A Promotoria de Justiça do Meio Ambiente e Patrimônio Social de Campina Grande notificará síndicos e condôminos dos residenciais Nenzinha Cunha Lima, Vila Nova da Rainha e Alphaville para que esclareçam, em até 10 dias, se há decisões de assembleia que proíbam moradores de alimentar ou cuidar de gatos que circulam nos condomínios.
A medida foi adotada pelo promotor Hamilton de Souza Neves Filho após moradores relatarem conflitos relacionados ao cuidado dos animais. Os denunciantes participaram de uma audiência realizada nesta terça-feira (1º), acompanhados pela vereadora Valéria Assunção e por um representante da Ordem dos Advogados do Brasil (OAB).
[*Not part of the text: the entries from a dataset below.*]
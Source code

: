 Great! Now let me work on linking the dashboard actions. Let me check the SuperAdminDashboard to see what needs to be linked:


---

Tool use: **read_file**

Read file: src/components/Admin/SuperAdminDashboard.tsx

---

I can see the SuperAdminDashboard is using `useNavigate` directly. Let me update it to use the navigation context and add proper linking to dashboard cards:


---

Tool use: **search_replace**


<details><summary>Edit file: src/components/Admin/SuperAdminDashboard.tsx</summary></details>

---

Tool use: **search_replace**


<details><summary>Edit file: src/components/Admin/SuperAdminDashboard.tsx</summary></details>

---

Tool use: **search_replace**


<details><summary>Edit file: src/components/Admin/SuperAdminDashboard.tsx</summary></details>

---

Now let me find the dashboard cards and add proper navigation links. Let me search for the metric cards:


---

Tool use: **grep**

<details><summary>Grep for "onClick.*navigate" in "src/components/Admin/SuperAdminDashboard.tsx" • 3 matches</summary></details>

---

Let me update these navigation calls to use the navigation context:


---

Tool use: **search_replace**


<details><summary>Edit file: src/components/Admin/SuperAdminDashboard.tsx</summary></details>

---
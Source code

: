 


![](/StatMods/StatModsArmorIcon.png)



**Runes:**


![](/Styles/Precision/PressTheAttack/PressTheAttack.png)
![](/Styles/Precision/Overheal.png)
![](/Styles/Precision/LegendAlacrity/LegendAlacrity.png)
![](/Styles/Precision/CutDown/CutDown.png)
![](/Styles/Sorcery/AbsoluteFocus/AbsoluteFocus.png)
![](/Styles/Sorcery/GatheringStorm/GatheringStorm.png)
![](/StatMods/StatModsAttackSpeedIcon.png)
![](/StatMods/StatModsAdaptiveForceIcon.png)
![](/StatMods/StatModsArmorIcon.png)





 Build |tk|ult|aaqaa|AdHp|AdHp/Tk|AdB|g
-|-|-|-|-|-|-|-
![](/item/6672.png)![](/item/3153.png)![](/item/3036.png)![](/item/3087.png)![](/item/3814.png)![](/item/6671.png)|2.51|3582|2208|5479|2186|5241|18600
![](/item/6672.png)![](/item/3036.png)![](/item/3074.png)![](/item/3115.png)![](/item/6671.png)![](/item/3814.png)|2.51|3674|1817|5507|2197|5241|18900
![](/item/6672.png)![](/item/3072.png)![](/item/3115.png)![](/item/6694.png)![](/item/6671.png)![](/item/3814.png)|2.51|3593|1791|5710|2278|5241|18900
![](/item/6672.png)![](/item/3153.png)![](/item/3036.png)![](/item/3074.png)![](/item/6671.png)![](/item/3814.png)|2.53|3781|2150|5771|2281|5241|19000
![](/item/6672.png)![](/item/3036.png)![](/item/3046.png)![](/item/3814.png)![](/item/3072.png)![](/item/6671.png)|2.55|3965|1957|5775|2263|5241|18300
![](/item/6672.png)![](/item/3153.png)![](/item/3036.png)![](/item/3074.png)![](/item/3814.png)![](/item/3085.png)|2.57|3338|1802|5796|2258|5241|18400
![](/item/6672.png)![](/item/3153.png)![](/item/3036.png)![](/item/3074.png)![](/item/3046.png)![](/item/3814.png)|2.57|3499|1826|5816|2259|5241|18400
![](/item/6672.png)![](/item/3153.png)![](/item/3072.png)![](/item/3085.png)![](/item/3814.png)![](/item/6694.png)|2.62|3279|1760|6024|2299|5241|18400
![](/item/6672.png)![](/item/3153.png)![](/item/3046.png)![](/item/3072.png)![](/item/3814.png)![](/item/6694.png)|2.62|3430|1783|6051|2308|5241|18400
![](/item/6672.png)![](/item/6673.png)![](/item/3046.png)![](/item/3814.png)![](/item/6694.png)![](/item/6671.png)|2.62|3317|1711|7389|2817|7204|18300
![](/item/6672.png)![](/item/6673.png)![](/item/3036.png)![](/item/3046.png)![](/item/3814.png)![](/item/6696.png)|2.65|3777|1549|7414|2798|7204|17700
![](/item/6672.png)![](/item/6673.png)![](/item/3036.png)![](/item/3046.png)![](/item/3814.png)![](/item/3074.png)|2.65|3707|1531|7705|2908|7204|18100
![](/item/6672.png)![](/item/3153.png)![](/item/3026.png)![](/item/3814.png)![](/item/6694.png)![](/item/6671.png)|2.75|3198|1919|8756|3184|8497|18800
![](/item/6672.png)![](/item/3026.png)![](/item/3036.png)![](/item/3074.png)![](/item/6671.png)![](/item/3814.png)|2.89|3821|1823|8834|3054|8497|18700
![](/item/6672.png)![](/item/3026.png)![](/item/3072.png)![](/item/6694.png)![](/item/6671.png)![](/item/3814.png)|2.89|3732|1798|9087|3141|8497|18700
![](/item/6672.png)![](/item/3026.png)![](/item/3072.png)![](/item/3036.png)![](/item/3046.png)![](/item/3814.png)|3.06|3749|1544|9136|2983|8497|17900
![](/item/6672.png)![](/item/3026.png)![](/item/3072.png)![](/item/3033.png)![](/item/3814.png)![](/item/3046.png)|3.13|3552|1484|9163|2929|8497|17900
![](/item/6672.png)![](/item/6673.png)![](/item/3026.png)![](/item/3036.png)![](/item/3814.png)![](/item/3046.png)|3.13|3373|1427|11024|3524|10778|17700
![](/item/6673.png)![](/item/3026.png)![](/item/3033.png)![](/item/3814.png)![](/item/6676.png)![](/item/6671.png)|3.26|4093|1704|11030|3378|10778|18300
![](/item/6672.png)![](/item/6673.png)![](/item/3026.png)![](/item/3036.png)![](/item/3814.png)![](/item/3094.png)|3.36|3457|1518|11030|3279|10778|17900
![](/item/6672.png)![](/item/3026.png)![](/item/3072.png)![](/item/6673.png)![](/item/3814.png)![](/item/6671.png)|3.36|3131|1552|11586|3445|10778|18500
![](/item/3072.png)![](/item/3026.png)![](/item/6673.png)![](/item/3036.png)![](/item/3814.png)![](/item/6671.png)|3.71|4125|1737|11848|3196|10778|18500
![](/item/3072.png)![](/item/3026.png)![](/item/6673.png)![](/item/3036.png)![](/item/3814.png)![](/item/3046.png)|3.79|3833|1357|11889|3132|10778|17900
Segundo os relatos apresentados ao MPPB, defensores da causa animal estariam sendo impedidos de fornecer comida aos gatos. A Promotoria vai analisar as circunstâncias das denúncias e verificar se houve proibição formal nos condomínios.
MPPB também vai analisar cumprimento de lei estadual
Além das possíveis decisões de assembleia, a Promotoria pretende verificar se as condutas estão de acordo com a Lei Estadual nº 14.421/26, que estabelece garantias relacionadas ao bem-estar animal em ambientes fechados e espaços públicos.
A análise também deverá considerar a convivência entre os moradores e o direito de propriedade dos condomínios.
Segundo o promotor, caso as denúncias sejam consideradas procedentes, os condomínios poderão ser alvo de ação judicial para anular eventuais proibições e adequar as regras à legislação. A alimentação dos animais, conforme explicou, deverá ocorrer em espaço adequado, preservando também os direitos dos demais condôminos.